→ AIM OF THE EXERCISE
Please copy exactly the lines from the first in the records through the line that contains "2. 文稿润色：r1 会出现严重的幻觉，「想太多」而把文稿改得面目全非。网传", but not the pictures.

Recorded data:
┌──

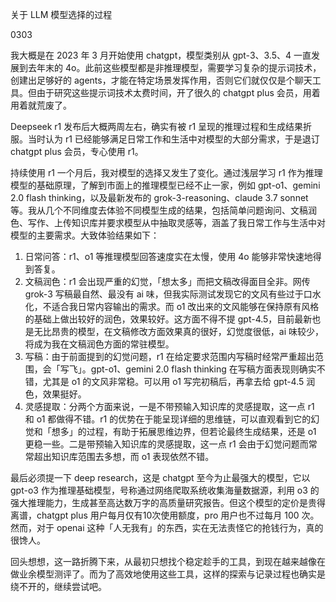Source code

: 关于 LLM 模型选择的过程

0303

我大概是在 2023 年 3 月开始使用 chatgpt，模型类别从 gpt-3、3.5、4 一直发展到去年末的 4o。此前这些模型都是非推理模型，需要学习复杂的提示词技术，创建出足够好的 agents，才能在特定场景发挥作用，否则它们就仅仅是个聊天工具。但由于研究这些提示词技术太费时间，开了很久的 chatgpt plus 会员，用着用着就荒废了。

Deepseek r1 发布后大概两周左右，确实有被 r1 呈现的推理过程和生成结果折服。当时认为 r1 已经能够满足日常工作和生活中对模型的大部分需求，于是退订 chatgpt plus 会员，专心使用 r1。

持续使用 r1 一个月后，我对模型的选择又发生了变化。通过浅层学习 r1 作为推理模型的基础原理，了解到市面上的推理模型已经不止一家，例如 gpt-o1、gemini 2.0 flash thinking，以及最新发布的 grok-3-reasoning、claude 3.7 sonnet 等。我从几个不同维度去体验不同模型生成的结果，包括简单问题询问、文稿润色、写作、上传知识库并要求模型从中抽取灵感等，涵盖了我日常工作与生活中对模型的主要需求。大致体验结果如下：

1. 日常问答：r1、o1 等推理模型回答速度实在太慢，使用 4o 能够非常快速地得到答复。
2. 文稿润色：r1 会出现严重的幻觉，「想太多」而把文稿改得面目全非。网传 grok-3 写稿最自然、最没有 ai 味，但我实际测试发现它的文风有些过于口水化，不适合我日常内容输出的需求。而 o1 改出来的文风能够在保持原有风格的基础上做出较好的润色，效果较好。这方面不得不提 gpt-4.5，目前最新也是无比昂贵的模型，在文稿修改方面效果真的很好，幻觉度很低，ai 味较少，将成为我在文稿润色方面的常驻模型。
3. 写稿：由于前面提到的幻觉问题，r1 在给定要求范围内写稿时经常严重超出范围，会「写飞」。gpt-o1、gemini 2.0 flash thinking 在写稿方面表现则确实不错，尤其是 o1 的文风非常稳。可以用 o1 写完初稿后，再拿去给 gpt-4.5 润色，效果挺好。
4. 灵感提取：分两个方面来说，一是不带预输入知识库的灵感提取，这一点 r1 和 o1 都做得不错。r1 的优势在于能呈现详细的思维链，可以直观看到它的幻觉和「想多」的过程，有助于拓展思维边界，但若论最终生成结果，还是 o1 更稳一些。二是带预输入知识库的灵感提取，这一点 r1 会由于幻觉问题而常常超出知识库范围去多想，而 o1 表现依然不错。

最后必须提一下 deep research，这是 chatgpt 至今为止最强大的模型，它以 gpt-o3 作为推理基础模型，号称通过网络爬取系统收集海量数据源，利用 o3 的强大推理能力，生成甚至高达数万字的高质量研究报告。但这个模型的定价是贵得离谱，chatgpt plus 用户每月仅有10次使用额度，pro 用户也不过每月 100 次。然而，对于 openai 这种「人无我有」的东西，实在无法责怪它的抢钱行为，真的很馋人。

回头想想，这一路折腾下来，从最初只想找个稳定趁手的工具，到现在越来越像在做业余模型测评了。而为了高效地使用这些工具，这样的探索与记录过程也确实是绕不开的，继续尝试吧。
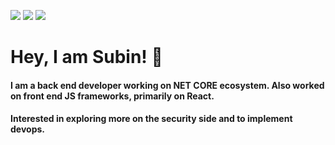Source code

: 
[![](https://img.shields.io/badge/-@subi8070-%231DA1F2?style=flat-square&logo=twitter&logoColor=ffffff)](https://twitter.com/subi8070)
[![](https://img.shields.io/badge/-@s2bhilai-%23181717?style=flat-square&logo=github)](https://github.com/s2bhilai)
[![](https://img.shields.io/badge/-Subin%20Sadanandan-blue?style=flat-square&logo=Linkedin&logoColor=white&link=https://www.linkedin.com/in/subin-sadanandan-99194636/)](https://www.linkedin.com/in/subin-sadanandan-99194636/)

# Hey, I am Subin! 👋

#### I am a back end developer working on NET CORE ecosystem. Also worked on front end JS frameworks, primarily on React.

#### Interested in exploring more on the security side and to implement devops.   


<!--
**s2bhilai/s2bhilai** is a ✨ _special_ ✨ repository because its `README.md` (this file) appears on your GitHub profile.

Here are some ideas to get you started:

- 🔭 I’m currently working on ...
- 🌱 I’m currently learning ...
- 👯 I’m looking to collaborate on ...
- 🤔 I’m looking for help with ...
- 💬 Ask me about ...
- 📫 How to reach me: ...
- 😄 Pronouns: ...
- ⚡ Fun fact: ...
-->
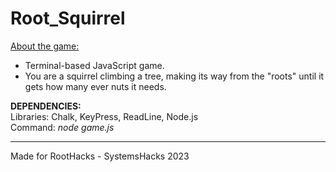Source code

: # Root_Squirrel
<ins>About the game:</ins>
<br>
- Terminal-based JavaScript game. <br>
- You are a squirrel climbing a tree, making its way from the "roots" until it gets how many ever nuts it needs.

<b>DEPENDENCIES:</b>
<br>
Libraries: Chalk, KeyPress, ReadLine, Node.js <br>
Command: <i>node game.js</i>

---

Made for RootHacks - SystemsHacks 2023
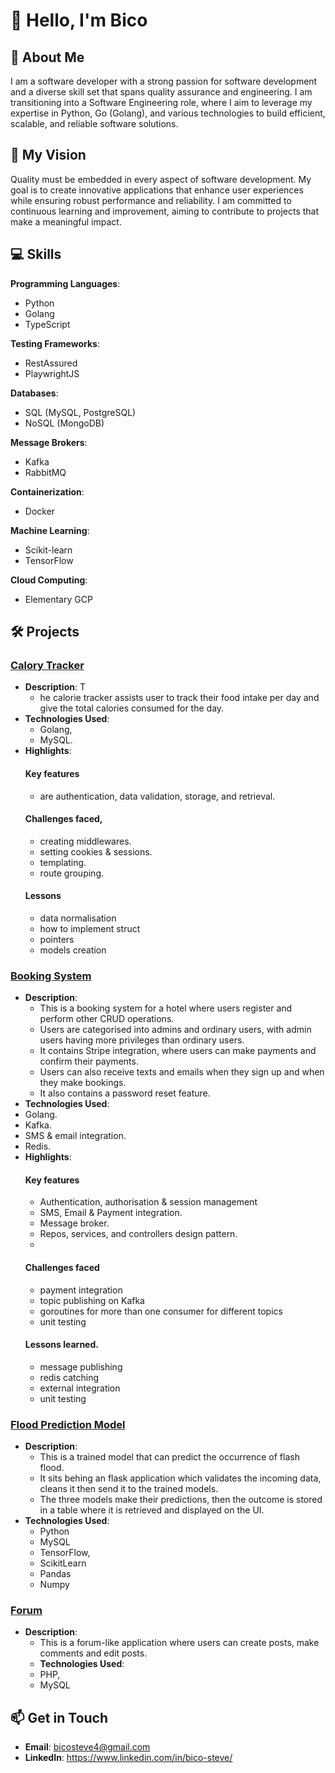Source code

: # 👋 Hello, I'm Bico

## 🌟 About Me
I am a software developer with a strong passion for software development and a diverse skill set that spans quality assurance and engineering. I am transitioning into a Software Engineering role, where I aim to leverage my expertise in Python, Go (Golang), and various technologies to build efficient, scalable, and reliable software solutions.

## 🚀 My Vision
Quality must be embedded in every aspect of software development. My goal is to create innovative applications that enhance user experiences while ensuring robust performance and reliability. I am committed to continuous learning and improvement, aiming to contribute to projects that make a meaningful impact.

## 💻 Skills
**Programming Languages**: 
  - Python
  - Golang
  - TypeScript

**Testing Frameworks**: 
  - RestAssured
  - PlaywrightJS

**Databases**: 
  - SQL (MySQL, PostgreSQL)
  - NoSQL (MongoDB)

**Message Brokers**: 
  - Kafka
  - RabbitMQ

**Containerization**: 
  - Docker

**Machine Learning**: 
  -  Scikit-learn
  -  TensorFlow

**Cloud Computing**: 
  -  Elementary GCP

## 🛠️ Projects
### [Calory Tracker](https://github.com/bicosteve/callory-tracker)
- **Description**: T
  - he calorie tracker assists user to track their food intake per day and give the total calories consumed for the day.
- **Technologies Used**:
  - Golang,
  - MySQL.
- **Highlights**:
  #### Key features
    - are authentication, data validation, storage, and retrieval.
  #### Challenges faced,
    - creating middlewares.
    - setting cookies & sessions.
    - templating.
    - route grouping.
  #### Lessons
    - data normalisation
    - how to implement struct
    - pointers
    - models creation

### [Booking System](https://github.com/bicosteve/booking-system)
  - **Description**:
    - This is a booking system for a hotel where users register and perform other CRUD operations.
    - Users are categorised into admins and ordinary users, with admin users having more privileges than ordinary users.
    - It contains Stripe integration, where users can make payments and confirm their payments.
    - Users can also receive texts and emails when they sign up and when they make bookings.
    - It also contains a  password reset feature.
 - **Technologies Used**:
  - Golang.
  - Kafka.
  - SMS & email integration.
  - Redis.
- **Highlights**:
  #### Key features
    - Authentication, authorisation & session management
    - SMS, Email & Payment integration.
    - Message broker.
    - Repos, services, and controllers design pattern.
    - 
  #### Challenges faced
    - payment integration
    - topic publishing on Kafka
    - goroutines for more than one consumer for different topics
    - unit testing
  #### Lessons learned.
    - message publishing
    - redis catching
    - external integration
    - unit testing

### [Flood Prediction Model](https://github.com/bicosteve/flashfloodmodel)
  - **Description**:
    - This is a trained model that can predict the occurrence of flash flood.
    - It sits behing an flask application which validates the incoming data, cleans it then send it to the trained models.
    - The three models make their predictions, then the outcome is stored in a table where it is retrieved and displayed on the UI.
  - **Technologies Used**:
    - Python
    - MySQL
    - TensorFlow,
    - ScikitLearn
    - Pandas
    - Numpy

 ### [Forum](https://github.com/bicosteve/Forum)
  - **Description**:
    - This is a forum-like application where users can create posts, make comments and edit posts.
    - **Technologies Used**:
    - PHP,
    - MySQL
  
## 📫 Get in Touch
- **Email**: bicosteve4@gmail.com
- **LinkedIn**: https://www.linkedin.com/in/bico-steve/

└──

→ EXERCISE SOLUTION
Source code

: 关于 LLM 模型选择的过程

0303

我大概是在 2023 年 3 月开始使用 chatgpt，模型类别从 gpt-3、3.5、4 一直发展到去年末的 4o。此前这些模型都是非推理模型，需要学习复杂的提示词技术，创建出足够好的 agents，才能在特定场景发挥作用，否则它们就仅仅是个聊天工具。但由于研究这些提示词技术太费时间，开了很久的 chatgpt plus 会员，用着用着就荒废了。

Deepseek r1 发布后大概两周左右，确实有被 r1 呈现的推理过程和生成结果折服。当时认为 r1 已经能够满足日常工作和生活中对模型的大部分需求，于是退订 chatgpt plus 会员，专心使用 r1。

持续使用 r1 一个月后，我对模型的选择又发生了变化。通过浅层学习 r1 作为推理模型的基础原理，了解到市面上的推理模型已经不止一家，例如 gpt-o1、gemini 2.0 flash thinking，以及最新发布的 grok-3-reasoning、claude 3.7 sonnet 等。我从几个不同维度去体验不同模型生成的结果，包括简单问题询问、文稿润色、写作、上传知识库并要求模型从中抽取灵感等，涵盖了我日常工作与生活中对模型的主要需求。大致体验结果如下：

1. 日常问答：r1、o1 等推理模型回答速度实在太慢，使用 4o 能够非常快速地得到答复。
2. 文稿润色：r1 会出现严重的幻觉，「想太多」而把文稿改得面目全非。网传 grok-3 写稿最自然、最没有 ai 味，但我实际测试发现它的文风有些过于口水化，不适合我日常内容输出的需求。而 o1 改出来的文风能够在保持原有风格的基础上做出较好的润色，效果较好。这方面不得不提 gpt-4.5，目前最新也是无比昂贵的模型，在文稿修改方面效果真的很好，幻觉度很低，ai 味较少，将成为我在文稿润色方面的常驻模型。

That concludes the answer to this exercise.